EU’s AI Act vs. U.S. Approach on Regulating AI

Key takeaways:

The European Council officially gave its final approval to the EU AI Act, which is set to be signed into law and take effect shortly thereafter.
The EU AI Act is more binding than the U.S. Executive Order regulating AI, which relies on voluntary commitments from industry.
The U.S. Order set its AI model threshold for regulation an “order of magnitude” higher than the EU, meaning no existing AI models fall under its purview.

This week, the European Council gave its final approval to the EU AI Act, the first robust set of regulations on artificial intelligence in the world. The Act, once it is signed into law, will take effect shortly thereafter.

The passage of the Act has the potential to exert the so-called ‘Brussels Effect,’ in which rules governing the EU will end up affecting organizations worldwide that deal with EU nations and citizens.

The EU AI Act takes a ‘risk-based’ approach in which rules get stricter for technologies that are potentially more harmful but does carve out exceptions for systems used for defense and research, according to the European Council. In the U.S., Pres. Biden signed an Executive Order last October that is the nation’s most comprehensive ruling thus far.

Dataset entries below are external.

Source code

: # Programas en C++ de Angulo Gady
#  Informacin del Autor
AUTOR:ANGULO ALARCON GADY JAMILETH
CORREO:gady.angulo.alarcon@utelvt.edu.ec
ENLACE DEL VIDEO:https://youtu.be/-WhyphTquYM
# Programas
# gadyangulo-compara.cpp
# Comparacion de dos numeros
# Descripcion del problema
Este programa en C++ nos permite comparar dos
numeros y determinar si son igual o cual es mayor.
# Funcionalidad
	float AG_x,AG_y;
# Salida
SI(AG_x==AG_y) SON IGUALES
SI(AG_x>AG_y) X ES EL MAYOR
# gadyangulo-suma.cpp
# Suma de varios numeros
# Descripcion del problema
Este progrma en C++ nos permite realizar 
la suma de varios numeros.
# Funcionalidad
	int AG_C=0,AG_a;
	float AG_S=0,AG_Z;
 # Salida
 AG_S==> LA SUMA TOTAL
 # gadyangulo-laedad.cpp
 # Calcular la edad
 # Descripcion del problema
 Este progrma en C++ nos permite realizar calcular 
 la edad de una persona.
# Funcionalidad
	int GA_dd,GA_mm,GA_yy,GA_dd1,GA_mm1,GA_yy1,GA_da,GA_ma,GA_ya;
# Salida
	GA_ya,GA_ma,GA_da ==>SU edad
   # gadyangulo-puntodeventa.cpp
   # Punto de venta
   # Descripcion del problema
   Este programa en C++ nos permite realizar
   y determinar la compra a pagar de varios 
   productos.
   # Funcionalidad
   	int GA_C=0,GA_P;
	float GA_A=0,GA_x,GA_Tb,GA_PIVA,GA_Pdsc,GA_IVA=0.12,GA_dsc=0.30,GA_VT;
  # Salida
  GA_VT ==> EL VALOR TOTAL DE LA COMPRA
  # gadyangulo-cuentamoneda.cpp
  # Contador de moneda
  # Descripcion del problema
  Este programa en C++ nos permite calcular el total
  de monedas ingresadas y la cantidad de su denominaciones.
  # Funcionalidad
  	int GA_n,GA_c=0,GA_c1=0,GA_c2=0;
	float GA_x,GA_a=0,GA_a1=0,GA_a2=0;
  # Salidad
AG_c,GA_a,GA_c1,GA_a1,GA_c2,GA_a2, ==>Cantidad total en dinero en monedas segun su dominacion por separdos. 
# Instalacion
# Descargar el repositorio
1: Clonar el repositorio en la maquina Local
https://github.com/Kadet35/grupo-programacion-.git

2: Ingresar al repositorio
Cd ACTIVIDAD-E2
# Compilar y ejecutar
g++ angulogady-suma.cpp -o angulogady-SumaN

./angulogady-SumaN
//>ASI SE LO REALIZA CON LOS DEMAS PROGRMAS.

But there are stark differences between the EU’s approach and that of the U.S., which is the global AI leader.

The EU’s regulations are more binding and capture a higher number of AI models than the U.S. approach, which counts more on voluntary industry practices and also set much higher AI model size thresholds that no foundation models fall under its purview, wrote Benjamin Cedric Larsen, AI and machine learning project lead at the World Economic Forum, and Sabrina Kuspert, policy officer at The European AI Office of the European Commission, in a Brookings Institution blog post.

EU vs. U.S.: What’s different?

Both the EU AI Act and the U.S. Executive Order share common goals of promoting responsible AI innovation while mitigating potential risks. However, they differ in their regulatory mechanisms and scope of application.

“The (U.S. Executive Order) primarily outlines guidelines for federal agencies to follow with a view to shape industry practices, but it does not impose regulation on private entities except for reporting requirements by invoking the Defense Production Act,” they wrote.

“The EU AI Act, on the other hand, directly applies to any provider of general-purpose AI models operating within the EU, which makes it more wide-ranging in terms of expected impact.”

“While the U.S. Executive Order) can be modified or revoked, especially in light of electoral changes, the EU AI Act puts forward legally binding rules in a lasting governance structure.”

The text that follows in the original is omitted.